• What you need to do
Which lines below include the string "format"? Please show each one.

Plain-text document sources
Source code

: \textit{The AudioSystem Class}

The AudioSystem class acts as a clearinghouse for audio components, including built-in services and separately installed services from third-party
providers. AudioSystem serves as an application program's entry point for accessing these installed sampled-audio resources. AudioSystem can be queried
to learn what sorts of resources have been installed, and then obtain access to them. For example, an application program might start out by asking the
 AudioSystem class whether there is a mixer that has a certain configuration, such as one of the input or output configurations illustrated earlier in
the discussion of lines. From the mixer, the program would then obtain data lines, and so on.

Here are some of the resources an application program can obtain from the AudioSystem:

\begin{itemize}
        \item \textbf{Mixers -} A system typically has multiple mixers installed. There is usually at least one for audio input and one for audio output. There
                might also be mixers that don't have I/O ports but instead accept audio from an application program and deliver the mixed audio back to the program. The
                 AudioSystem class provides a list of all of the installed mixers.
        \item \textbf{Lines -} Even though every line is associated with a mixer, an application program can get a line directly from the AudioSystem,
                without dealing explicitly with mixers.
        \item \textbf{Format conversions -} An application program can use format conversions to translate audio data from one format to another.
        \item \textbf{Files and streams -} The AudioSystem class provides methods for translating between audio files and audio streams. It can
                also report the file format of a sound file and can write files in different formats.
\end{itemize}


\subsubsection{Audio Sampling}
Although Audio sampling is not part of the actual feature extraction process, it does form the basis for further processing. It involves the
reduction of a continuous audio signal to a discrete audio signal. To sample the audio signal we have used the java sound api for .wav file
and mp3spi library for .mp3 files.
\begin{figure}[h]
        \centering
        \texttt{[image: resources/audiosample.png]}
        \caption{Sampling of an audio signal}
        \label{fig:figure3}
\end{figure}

• Answer space
        \item \textbf{Format conversions -} An application program can use format conversions to translate audio data from one format to another.
                also report the file format of a sound file and can write files in different formats.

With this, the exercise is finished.